Es herrschten turbulente Zeiten in der Ruinenstadt, als 1945 in der Spitalstraße das Schild "Adolf-Hitler-Straße" abgeschraubt worden ist. Karl Braun hieß der Schweinfurter Kommunist, der als Verfolgter des Nazi-Regimes mit der US-Division "Rainbow" zurückgekehrt war, später KP-Stadtrat und Chef des Fürsorgeamts wurde. Der gelernte Boxer nahm die Parole "Hoch die Faust" wörtlich, als im Kampf ums tägliche Brot eine Angestellte bedroht wurde, und streckte den Randalierer persönlich nieder.

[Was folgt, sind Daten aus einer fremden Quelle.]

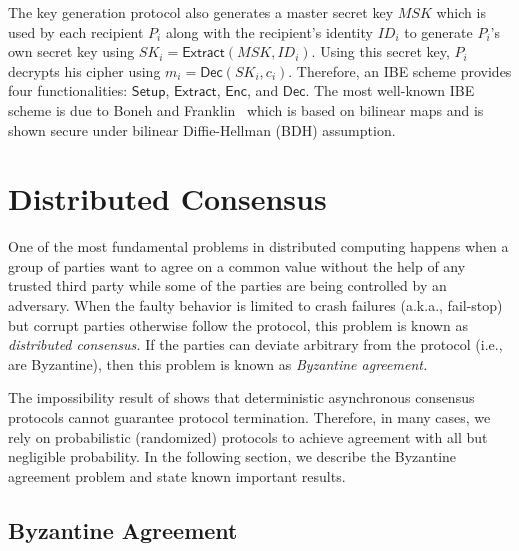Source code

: \documentclass[10pt]{article}
\theoremstyle{plain}
\begin{document}
The key generation protocol also generates a master secret key $MSK$
which is used by each recipient $P_{i}$ along with the recipient's
identity $ID_{i}$ to generate $P_{i}$'s own secret key using $SK_{i}=\mathsf{Extract}(MSK,ID_{i})$.
Using this secret key, $P_{i}$ decrypts his cipher using $m_{i}=\mathsf{Dec}(SK_{i},c_{i})$.
Therefore, an IBE scheme provides four functionalities: $\mathsf{Setup}$,
$\mathsf{Extract}$, $\mathsf{Enc}$, and $\mathsf{Dec}$. The most
well-known IBE scheme is due to Boneh and Franklin~\cite{Boneh2001ibe}
which is based on bilinear maps and is shown secure under bilinear
Diffie-Hellman (BDH) assumption.

\section{Distributed Consensus}

One of the most fundamental problems in distributed computing happens
when a group of parties want to agree on a common value without the
help of any trusted third party while some of the parties are being
controlled by an adversary. When the faulty behavior is limited to
crash failures (a.k.a., fail-stop) but corrupt parties otherwise follow
the protocol, this problem is known as\emph{ distributed consensus.
}If the parties can deviate arbitrary from the protocol (i.e., are
Byzantine), then this problem is known as \emph{Byzantine agreement.}

The impossibility result of \cite{FLP} shows that deterministic asynchronous
consensus protocols cannot guarantee protocol termination. Therefore,
in many cases, we rely on probabilistic (randomized) protocols to
achieve agreement with all but negligible probability. In the following
section, we describe the Byzantine agreement problem and state known
important results.

\subsection{Byzantine Agreement}
\end{document}
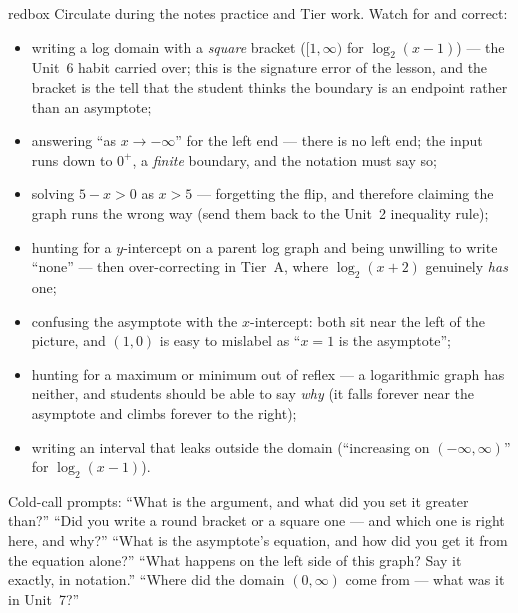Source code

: \documentclass[10pt]{article}
\begin{document}
\begin{skillbox}{redbox}
Circulate during the notes practice and Tier work. Watch for and correct:
\begin{itemize}[leftmargin=1.2em, nosep]
  \item writing a log domain with a \emph{square} bracket ($[1,\infty)$ for $\log_2(x-1)$) --- the Unit~6 habit carried over; this is the signature error of the lesson, and the bracket is the tell that the student thinks the boundary is an endpoint rather than an asymptote;
  \item answering ``as $x\to-\infty$'' for the left end --- there is no left end; the input runs down to $0^{+}$, a \emph{finite} boundary, and the notation must say so;
  \item solving $5-x>0$ as $x>5$ --- forgetting the flip, and therefore claiming the graph runs the wrong way (send them back to the Unit~2 inequality rule);
  \item hunting for a $y$-intercept on a parent log graph and being unwilling to write ``none'' --- then over-correcting in Tier~A, where $\log_2(x+2)$ genuinely \emph{has} one;
  \item confusing the asymptote with the $x$-intercept: both sit near the left of the picture, and $(1,0)$ is easy to mislabel as ``$x=1$ is the asymptote'';
  \item hunting for a maximum or minimum out of reflex --- a logarithmic graph has neither, and students should be able to say \emph{why} (it falls forever near the asymptote and climbs forever to the right);
  \item writing an interval that leaks outside the domain (``increasing on $(-\infty,\infty)$'' for $\log_2(x-1)$).
\end{itemize}
Cold-call prompts: ``What is the argument, and what did you set it greater than?'' ``Did you write a
round bracket or a square one --- and which one is right here, and why?'' ``What is the asymptote's
equation, and how did you get it from the equation alone?'' ``What happens on the left side of this
graph? Say it exactly, in notation.'' ``Where did the domain $(0,\infty)$ come from --- what was it in
Unit~7?''
\end{skillbox}
\end{document}
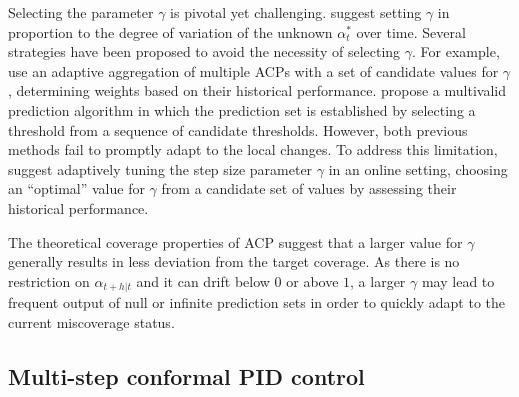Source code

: \documentclass[
  11pt,
  12pt]{article}
\theoremstyle{plain}
\theoremstyle{remark}
\begin{document}
Selecting the parameter \(\gamma\) is pivotal yet challenging.
\citet{gibbs2021} suggest setting \(\gamma\) in proportion to the degree
of variation of the unknown \(\alpha_{t}^{*}\) over time. Several
strategies have been proposed to avoid the necessity of selecting
\(\gamma\). For example, \citet{zaffran2022} use an adaptive aggregation
of multiple ACPs with a set of candidate values for \(\gamma\) ,
determining weights based on their historical performance.
\citet{bastani2022} propose a multivalid prediction algorithm in which
the prediction set is established by selecting a threshold from a
sequence of candidate thresholds. However, both previous methods fail to
promptly adapt to the local changes. To address this limitation,
\citet{gibbs2024} suggest adaptively tuning the step size parameter
\(\gamma\) in an online setting, choosing an ``optimal'' value for
\(\gamma\) from a candidate set of values by assessing their historical
performance.

The theoretical coverage properties of ACP suggest that a larger value
for \(\gamma\) generally results in less deviation from the target
coverage. As there is no restriction on \(\alpha_{t+h|t}\) and it can
drift below \(0\) or above \(1\), a larger \(\gamma\) may lead to
frequent output of null or infinite prediction sets in order to quickly
adapt to the current miscoverage status.

\subsection{Multi-step conformal PID
control}\label{multi-step-conformal-pid-control}
\end{document}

Edgar Lösch, selbst lange Jahre Leiter des Bauverwaltungsamts der Stadt, hat Braun während seiner Ausbildung noch kennen gelernt. "Schweinfurt 1945 – 1955" nennt sich das vierte Buch des fränkischen Heimatforschers. Löschs "Lesebuch mit Bildern" führt zurück in die Welt von Schuttbahn, Swing, Spruchkammer-Verfahren, Schwarzmarkt, Schulspeisung und Schlachtschüssel. In der Schweinfurter "Stunde Null" wurde abgebrochen und aufgebaut, erst gehungert, dann geschlemmt, von einem freieren, besseren Leben "made in USA" geträumt, demontiert, die Demokratie neu erlernt und (vorsichtig) entnazifiziert.
Am "Tag des Dankes" hat Autor Lösch einige treue Helfer ins Nebenzimmer des Marienstifts eingeladen, wo er sein neuestes Werk überreicht, an dem er drei Jahre lang gearbeitet hat. 500 Stück beträgt die Auflage, die nun im Buchhandel erhältlich sind. Für 24,90 Euro gibt es 164 Seiten geballte, reich bebilderte Stadtgeschichte.
Wer weiß etwa noch, dass auf dem Rossmarkt das erste "Einkaufszentrum" nach dem Krieg gestanden hat, mit kleinen, flachen Verkaufsläden? Hauptkassier Rudi Eckenweber verteilte bei der Währungsreform 1948 zig Millionen von D-Mark, in der Sparkasse. Im Hungerwinter zuvor war noch der Kohleklau umgegangen und manch Zigarette getauscht worden. Ed Sperber oder das Arko-Quartett gaben mit "Ami-Musik" den Takt der neuen Zeit vor. Bald rollten Mopeds, Straßenkreuzer und Kabinenroller an der Glaskanzel über dem Marktplatz vorbei, wo ein Verkehrspolizist die moderne Ampelanlage steuerte.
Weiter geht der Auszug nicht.